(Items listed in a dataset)
■ ■ ■ ■
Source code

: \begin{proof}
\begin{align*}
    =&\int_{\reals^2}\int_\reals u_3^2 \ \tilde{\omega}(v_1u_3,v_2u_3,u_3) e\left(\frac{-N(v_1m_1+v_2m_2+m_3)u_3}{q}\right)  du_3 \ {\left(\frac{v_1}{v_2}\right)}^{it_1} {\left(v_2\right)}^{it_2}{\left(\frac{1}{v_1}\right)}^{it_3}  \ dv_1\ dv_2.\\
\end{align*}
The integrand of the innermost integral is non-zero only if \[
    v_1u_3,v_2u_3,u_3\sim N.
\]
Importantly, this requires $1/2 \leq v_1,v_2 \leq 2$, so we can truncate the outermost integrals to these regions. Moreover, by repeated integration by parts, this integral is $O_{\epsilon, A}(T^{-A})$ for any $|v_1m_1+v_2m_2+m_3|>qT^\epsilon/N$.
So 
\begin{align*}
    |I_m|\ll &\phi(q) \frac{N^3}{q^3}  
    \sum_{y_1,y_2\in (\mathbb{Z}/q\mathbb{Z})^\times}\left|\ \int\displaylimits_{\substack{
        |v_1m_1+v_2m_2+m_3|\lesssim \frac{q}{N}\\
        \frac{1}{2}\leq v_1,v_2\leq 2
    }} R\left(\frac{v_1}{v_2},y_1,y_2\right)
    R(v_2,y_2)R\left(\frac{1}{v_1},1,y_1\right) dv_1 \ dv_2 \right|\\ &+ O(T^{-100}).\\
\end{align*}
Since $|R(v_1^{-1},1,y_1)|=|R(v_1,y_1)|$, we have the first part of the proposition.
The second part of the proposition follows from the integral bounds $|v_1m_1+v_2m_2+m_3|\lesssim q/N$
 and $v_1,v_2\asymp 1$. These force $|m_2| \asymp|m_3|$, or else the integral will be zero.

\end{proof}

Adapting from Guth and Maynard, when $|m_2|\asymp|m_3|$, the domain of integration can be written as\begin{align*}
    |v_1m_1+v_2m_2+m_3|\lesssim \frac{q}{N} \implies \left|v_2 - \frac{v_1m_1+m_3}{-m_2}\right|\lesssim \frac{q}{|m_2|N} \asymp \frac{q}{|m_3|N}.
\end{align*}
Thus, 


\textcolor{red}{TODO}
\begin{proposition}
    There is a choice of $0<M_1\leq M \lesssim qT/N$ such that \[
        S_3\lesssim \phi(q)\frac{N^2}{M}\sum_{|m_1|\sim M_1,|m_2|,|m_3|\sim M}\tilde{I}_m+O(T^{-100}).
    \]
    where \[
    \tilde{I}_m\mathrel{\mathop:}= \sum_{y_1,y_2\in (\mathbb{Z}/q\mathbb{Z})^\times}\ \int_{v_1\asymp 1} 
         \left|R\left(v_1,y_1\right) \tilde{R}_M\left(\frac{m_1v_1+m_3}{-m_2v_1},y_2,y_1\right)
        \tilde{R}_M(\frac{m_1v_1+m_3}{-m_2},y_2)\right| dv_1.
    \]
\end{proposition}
■ ■ ■ ■
■ **Your objective**
Count the lines in the entries where the string "right" appears, and report only the number.

■ **Reply to the task**
6